Material to process START

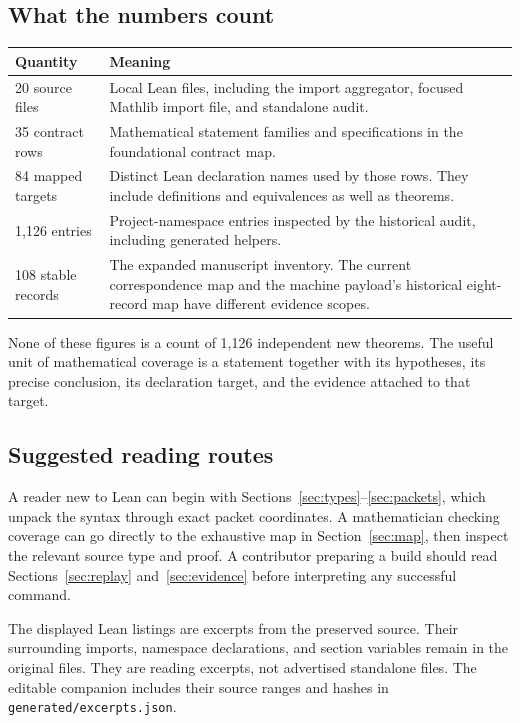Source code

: \documentclass[11pt,a4paper]{article}
\newcommand{\code}[1]{\nolinkurl{#1}}
\begin{document}
\subsection{What the numbers count}

\begin{tabular}{p{}p{}}
\toprule Quantity & Meaning \\\midrule
20 source files & Local Lean files, including the import aggregator, focused Mathlib import file, and standalone audit. \\
35 contract rows & Mathematical statement families and specifications in the foundational contract map. \\
84 mapped targets & Distinct Lean declaration names used by those rows. They include definitions and equivalences as well as theorems. \\
1,126 entries & Project-namespace entries inspected by the historical audit, including generated helpers. \\
108 stable records & The expanded manuscript inventory. The current correspondence map and the machine payload's historical eight-record map have different evidence scopes. \\
\bottomrule
\end{tabular}

None of these figures is a count of 1,126 independent new theorems. The useful unit of mathematical coverage is a statement together with its hypotheses, its precise conclusion, its declaration target, and the evidence attached to that target.

\subsection{Suggested reading routes}

A reader new to Lean can begin with Sections~\ref{sec:types}--\ref{sec:packets}, which unpack the syntax through exact packet coordinates. A mathematician checking coverage can go directly to the exhaustive map in Section~\ref{sec:map}, then inspect the relevant source type and proof. A contributor preparing a build should read Sections~\ref{sec:replay} and~\ref{sec:evidence} before interpreting any successful command.

The displayed Lean listings are excerpts from the preserved source. Their surrounding imports, namespace declarations, and section variables remain in the original files. They are reading excerpts, not advertised standalone files. The editable companion includes their source ranges and hashes in \code{generated/excerpts.json}.
\end{document}
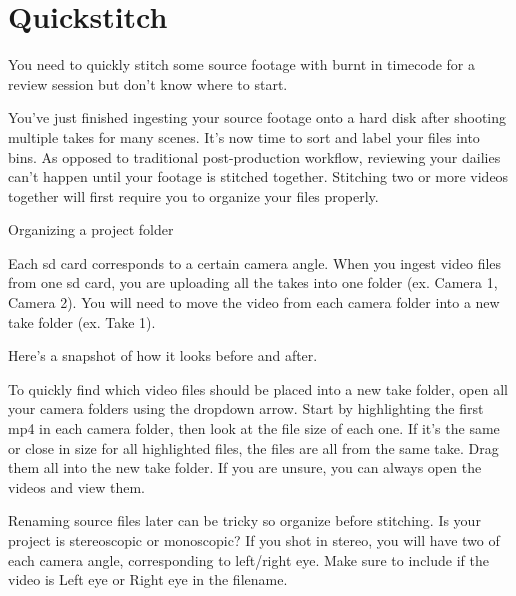 \chapter{Quickstitch}
\pagecolor{white}
\label{chap:29}
\begin{fullwidth}

\problem

{\large You need to quickly stitch some source footage with burnt in timecode for a review session but don't know where to start. \par}

You've just finished ingesting your source footage onto a hard disk after shooting multiple takes for many scenes. It's now time to sort and label your files into bins. As opposed to traditional post-production workflow, reviewing your dailies can't happen until your footage is stitched together. Stitching two or more videos together will first require you to organize your files properly.

\solution

{\large Organizing a project folder \par}

Each sd card corresponds to a certain camera angle. When you ingest video files from one sd card, you are uploading all the takes into one folder (ex. Camera 1, Camera 2). You will need to move the video from each camera folder into a new take folder (ex. Take 1).

Here's a snapshot of how it looks before and after.



To quickly find which video files should be placed into a new take folder, open all your camera folders using the dropdown arrow. Start by highlighting the first mp4 in each camera folder, then look at the file size of each one. If it's the same or close in size for all highlighted files, the files are all from the same take. Drag them all into the new take folder. If you are unsure, you can always open the videos and view them.





Renaming source files later can be tricky so organize before stitching. Is your project is stereoscopic or monoscopic? If you shot in stereo, you will have two of each camera angle, corresponding to left/right eye. Make sure to include if the video is Left eye or Right eye in the filename.


\end{fullwidth}
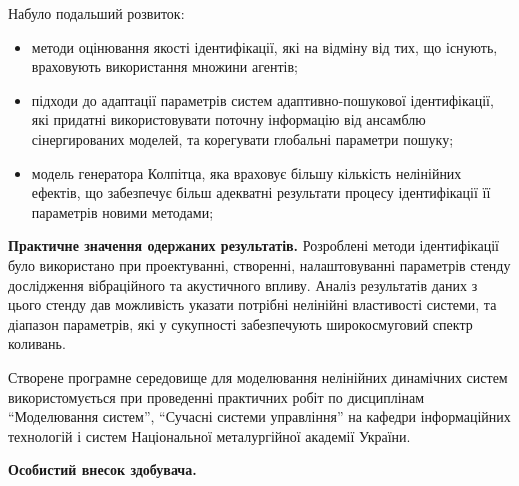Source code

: \documentclass[a4paper,13pt]{atuaref}
\begin{document}
\noindent
Набуло подальший розвиток:
\begin{itemize}

  \item
  методи оцінювання якості ідентифікації,
  які на відміну від тих, що існують,
  враховують використання множини агентів;

  \item
  підходи до адаптації параметрів систем
  адаптивно-пошукової ідентифікації, які придатні використовувати поточну
  інформацію від ансамблю сінергированих моделей, та корегувати глобальні
  параметри пошуку;

  \item
    модель генератора Колпітца, яка враховує
    більшу кількість нелінійних ефектів,
    що забезпечує більш адекватні результати процесу
    ідентифікації її параметрів новими методами;

\end{itemize}


\smallskip
\textbf{Практичне значення одержаних результатів.}
Розроблені методи ідентифікації було використано
при проектуванні, створенні, налаштовуванні параметрів
стенду дослідження вібраційного та акустичного впливу.
Аналіз результатів даних з цього стенду
дав можливість указати потрібні нелінійні властивості системи,
та діапазон параметрів, які у сукупності
забезпечують широкосмуговий спектр коливань.

Створене програмне середовище для моделювання нелінійних динамічних систем
використомується при проведенні практичних робіт по дисциплінам
``Моделювання систем'',
``Сучасні системи управління'' на кафедри інформаційних технологій
і систем Національної металургійної академії України.


\smallskip
\textbf{Особистий внесок здобувача.}
\end{document}

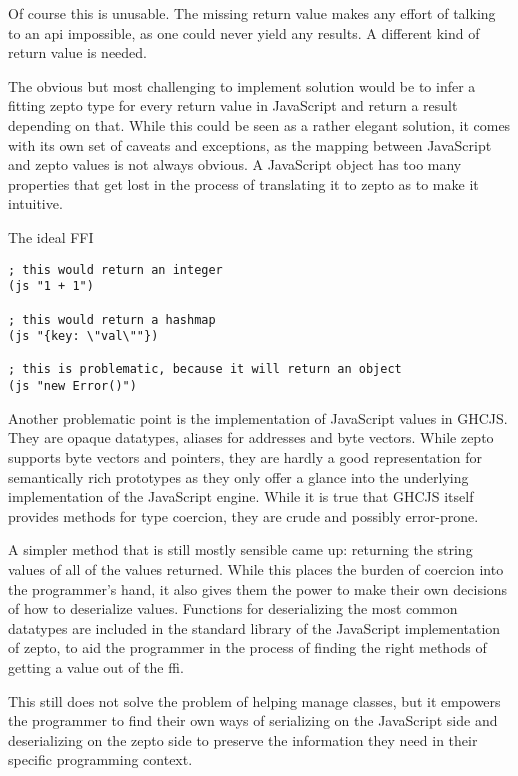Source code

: \documentclass[oneside,11pt,xetex]{scrbook}
\begin{document}
Of course this is unusable. The missing return value makes any effort of talking to an
\gls{api} impossible, as one could never yield any results. A different kind of return
value is needed.

The obvious but most challenging to implement solution would be to infer a fitting zepto
type for every return value in JavaScript and return a result depending on that. While
this could be seen as a rather elegant solution, it comes with its own set of caveats
and exceptions, as the mapping between JavaScript and zepto values is not always obvious.
A JavaScript object has too many properties that get lost in the process of translating
it to zepto as to make it intuitive.

\begin{listing}[H]
\caption{The ideal FFI}
\begin{verbatim}
; this would return an integer
(js "1 + 1")

; this would return a hashmap
(js "{key: \"val\""})

; this is problematic, because it will return an object
(js "new Error()")
\end{verbatim}
\end{listing}

Another problematic point is the implementation of JavaScript values in GHCJS. They
are opaque datatypes, aliases for addresses and byte vectors. While zepto supports
byte vectors and pointers, they are hardly a good representation for semantically rich
prototypes as they only offer a glance into the underlying implementation of the
JavaScript engine. While it is true that GHCJS itself provides methods for type
coercion, they are crude and possibly error-prone.

A simpler method that is still mostly sensible came up: returning the string
values of all of the values returned. While this places the burden of coercion
into the programmer's hand, it also gives them the power to make their own 
decisions of how to deserialize values. Functions for deserializing the most
common datatypes are included in the standard library of the JavaScript
implementation of zepto, to aid the programmer in the process of finding
the right methods of getting a value out of the \gls{ffi}.

This still does not solve the problem of helping manage classes, but it empowers
the programmer to find their own ways of serializing on the JavaScript side
and deserializing on the zepto side to preserve the information they need in
their specific programming context.
\end{document}
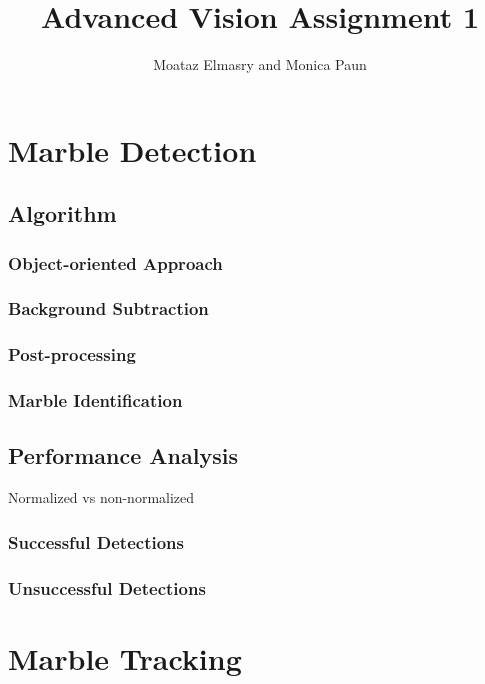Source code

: \documentclass[10pt,a4paper,twocolumn]{report}
\author{Moataz Elmasry and Monica Paun}
\title{Advanced Vision Assignment 1}
\begin{document}
\maketitle

\begin{abstract}

\end{abstract}

\chapter{Marble Detection}

\section{Algorithm}

\subsection{Object-oriented Approach}

\subsection{Background Subtraction}

\subsection{Post-processing}

\subsection{Marble Identification}

\section{Performance Analysis}

Normalized vs non-normalized

\subsection{Successful Detections}

\subsection{Unsuccessful Detections}

\chapter{Marble Tracking}
\end{document}
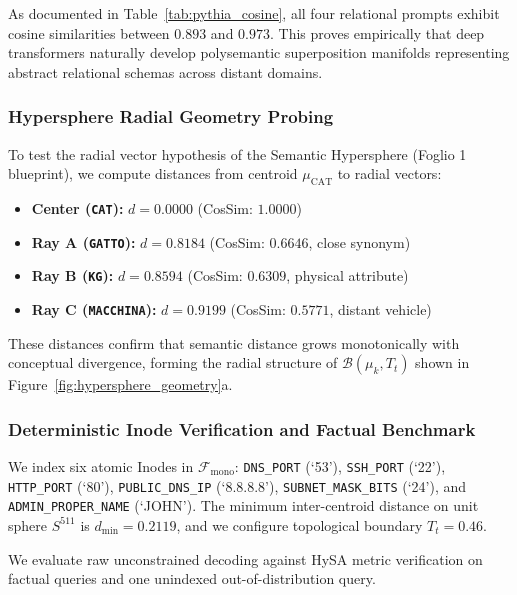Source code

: \documentclass[10pt,twocolumn]{article}
\theoremstyle{definition}
\begin{document}
As documented in Table~\ref{tab:pythia_cosine}, all four relational prompts exhibit cosine similarities between $\mathbf{0.893}$ and $\mathbf{0.973}$. This proves empirically that deep transformers naturally develop polysemantic superposition manifolds representing abstract relational schemas across distant domains.

\subsubsection{Hypersphere Radial Geometry Probing}
To test the radial vector hypothesis of the Semantic Hypersphere (Foglio 1 blueprint), we compute distances from centroid $\mu_{\mathrm{CAT}}$ to radial vectors:
\begin{itemize}[leftmargin=*, itemsep=1.0pt]
    \item \textbf{Center (\texttt{CAT}):} $d = 0.0000$ (CosSim: $1.0000$)
    \item \textbf{Ray A (\texttt{GATTO}):} $d = 0.8184$ (CosSim: $0.6646$, close synonym)
    \item \textbf{Ray B (\texttt{KG}):} $d = 0.8594$ (CosSim: $0.6309$, physical attribute)
    \item \textbf{Ray C (\texttt{MACCHINA}):} $d = 0.9199$ (CosSim: $0.5771$, distant vehicle)
\end{itemize}
These distances confirm that semantic distance grows monotonically with conceptual divergence, forming the radial structure of $\mathcal{B}(\mu_k, T_t)$ shown in Figure~\ref{fig:hypersphere_geometry}a.

\subsubsection{Deterministic Inode Verification and Factual Benchmark}
We index six atomic Inodes in $\mathcal{F}_{\mathrm{mono}}$: \texttt{DNS\_PORT} (`53'), \texttt{SSH\_PORT} (`22'), \texttt{HTTP\_PORT} (`80'), \texttt{PUBLIC\_DNS\_IP} (`8.8.8.8'), \texttt{SUBNET\_MASK\_BITS} (`24'), and \texttt{ADMIN\_PROPER\_NAME} (`JOHN'). The minimum inter-centroid distance on unit sphere $S^{511}$ is $d_{\min} = 0.2119$, and we configure topological boundary $T_t = 0.46$.

We evaluate raw unconstrained decoding against HySA metric verification on factual queries and one unindexed out-of-distribution query.
\end{document}
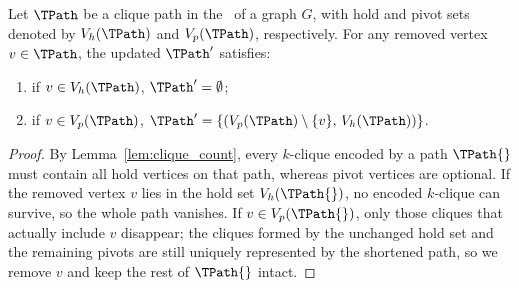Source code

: \todo{}
\begin{theorem}\label{lem:path_vertex_remove}
Let $\TPath$ be a clique path in the \cpi\ of a graph $G$, with hold and pivot
sets denoted by $V_h(\TPath)$ and $V_p(\TPath)$, respectively.
For any removed vertex $v \in \TPath$, the updated $\TPath'$ satisfies:

\begin{enumerate}[leftmargin=*]
    \item if $v \in V_h(\TPath)$, $\TPath' = \emptyset$;
    \item if $v \in V_p(\TPath)$, $\TPath' = \{(V_p(\TPath) \setminus \{v\},\, V_h(\TPath))\}$.
\end{enumerate}


\end{theorem}


\begin{proof}
By Lemma~\ref{lem:clique_count}, every $k$-clique encoded by a path
$\TPath{}$ must contain all hold vertices on that path, whereas pivot
vertices are optional. If the removed vertex $v$ lies in the hold set
$V_h(\TPath{})$, no encoded $k$-clique can survive, so the whole path
vanishes. If $v\in V_p(\TPath{})$, only those cliques that actually
include $v$ disappear; the cliques formed by the unchanged hold set and
the remaining pivots are still uniquely represented by the shortened
path, so we remove $v$ and keep the rest of $\TPath{}$ intact.
\end{proof}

Material to process END

- Task:
From the records above, give again exactly the lines running from the line with "the whole path" to the line with "path, so we", inclusive.

- Output below:
$V_h(\TPath{})$, no encoded $k$-clique can survive, so the whole path
vanishes. If $v\in V_p(\TPath{})$, only those cliques that actually
include $v$ disappear; the cliques formed by the unchanged hold set and
the remaining pivots are still uniquely represented by the shortened
path, so we remove $v$ and keep the rest of $\TPath{}$ intact.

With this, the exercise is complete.